We go. I didn’t know what to expect or what I could do or say, but I knew our women needed to be there, so I drive them. An association here in Calais has catered the food and many desserts were made both by our house and others who have come. I sit with our women, listening to them share stories and words in Arabic. Not understanding but being present. Before we eat, one of the volunteers from the house welcomes everyone and thanks those staying in the house for welcoming the family and taking care of them during this time. I can tell Roula’s brothers already feel at home. We eat and drink lots of tea. Then we head home.

 

During the drive home, I reflect remembering the details of the day cementing them in my mind. I pray for the family, I pray for the many others here on the border and borders around the world risking their lives for a chance at a safe and better life. I pray for protection. My heart is heavy and I know this will happen again all too soon.

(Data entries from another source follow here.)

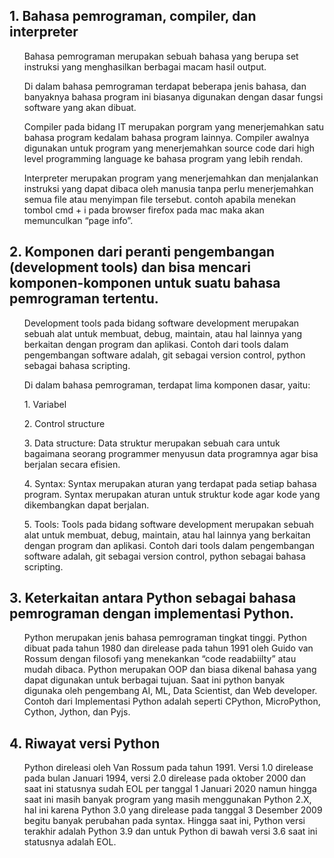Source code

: <h2>1. Bahasa pemrograman, compiler, dan interpreter</h2>
    <ol>Bahasa pemrograman merupakan sebuah bahasa yang berupa set instruksi yang menghasilkan berbagai macam hasil output.</ol>
	<ol>Di dalam bahasa pemrograman terdapat beberapa jenis bahasa, dan banyaknya bahasa program ini biasanya digunakan dengan dasar fungsi software yang akan dibuat.</ol>
	<ol>Compiler pada bidang IT merupakan porgram yang  menerjemahkan satu bahasa program kedalam bahasa program lainnya. 
	Compiler awalnya digunakan untuk program yang menerjemahkan source code dari high level programming language ke bahasa program yang lebih rendah.</ol>
	<ol>Interpreter merupakan program yang menerjemahkan dan menjalankan instruksi yang dapat dibaca oleh manusia tanpa perlu menerjemahkan semua file atau menyimpan file tersebut. contoh apabila menekan tombol cmd + i pada browser firefox pada mac maka akan memunculkan “page info”.</ol>

<h2>2. Komponen dari peranti pengembangan (development tools) dan bisa mencari komponen-komponen untuk suatu bahasa pemrograman tertentu.</h2>
	<ol>Development tools pada bidang software development merupakan sebuah alat untuk membuat, debug, maintain, atau hal lainnya yang berkaitan dengan program dan aplikasi. Contoh dari tools dalam pengembangan software adalah, git sebagai version control, python sebagai bahasa scripting.</ol>
<ol>Di dalam bahasa pemrograman, terdapat lima komponen dasar, yaitu:</ol>
<ol>1. Variabel</ol>
<ol>2. Control structure</ol>
<ol>3. Data structure: Data struktur merupakan sebuah cara untuk bagaimana seorang programmer menyusun data programnya agar bisa berjalan secara efisien.</ol> 
<ol>4. Syntax: Syntax merupakan aturan yang terdapat pada setiap bahasa program. Syntax merupakan aturan untuk struktur kode agar kode yang dikembangkan dapat berjalan.</ol>
<ol>5. Tools: Tools pada bidang software development merupakan sebuah alat untuk membuat, debug, maintain, atau hal lainnya yang berkaitan dengan program dan aplikasi. Contoh dari tools dalam pengembangan software adalah, git sebagai version control, python sebagai bahasa scripting.</ol>

<h2>3. Keterkaitan antara Python sebagai bahasa pemrograman dengan implementasi Python.</h2>
	<ol>Python merupakan jenis bahasa pemrograman tingkat tinggi. Python dibuat pada tahun 1980 dan direlease pada tahun 1991 oleh Guido van Rossum dengan filosofi yang menekankan “code readabiilty” atau mudah dibaca. Python merupakan OOP dan biasa dikenal bahasa yang dapat digunakan untuk berbagai tujuan. Saat ini python banyak digunaka oleh pengembang AI, ML, Data Scientist, dan Web developer. Contoh dari Implementasi Python adalah seperti CPython, MicroPython, Cython, Jython, dan Pyjs.</ol>

<h2>4. Riwayat versi Python</h2>
    <ol>Python direleasi oleh Van Rossum pada tahun 1991. Versi 1.0 direlease pada bulan Januari 1994, versi 2.0 direlease pada oktober 2000 dan saat ini statusnya sudah EOL per tanggal 1 Januari 2020 namun hingga saat ini masih banyak program yang masih menggunakan Python 2.X, hal ini karena Python 3.0 yang direlease pada tanggal 3 Desember 2009 begitu banyak perubahan pada syntax. Hingga saat ini, Python versi terakhir adalah Python 3.9 dan untuk Python di bawah versi 3.6 saat ini statusnya adalah EOL. </ol>

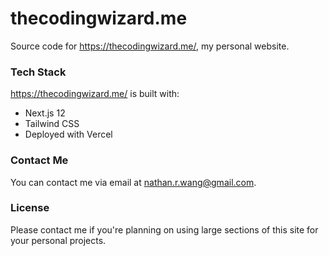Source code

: # thecodingwizard.me

Source code for https://thecodingwizard.me/, my personal website.

### Tech Stack

https://thecodingwizard.me/ is built with:

- Next.js 12
- Tailwind CSS
- Deployed with Vercel

### Contact Me

You can contact me via email at nathan.r.wang@gmail.com.

### License

Please contact me if you're planning on using large sections of this site for your personal projects.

 So that’s the story. Pray for those who have lost their loved ones to the depths of the sea. Pray for peace and justice to be done in Calais and at borders around the world, and that those seeking life and prosperity for their families find safety and welcome in their new countries.

 

Most of all, pray that no more little girls have to suffer the same fate as little Roula. It didn’t have to be this way. The blood of this child is on the hands of those in the French and British governments who have made a conscious decision to seek political wins and let people suffer.

 

Shame on you, politicians. You are responsible. We will not forget.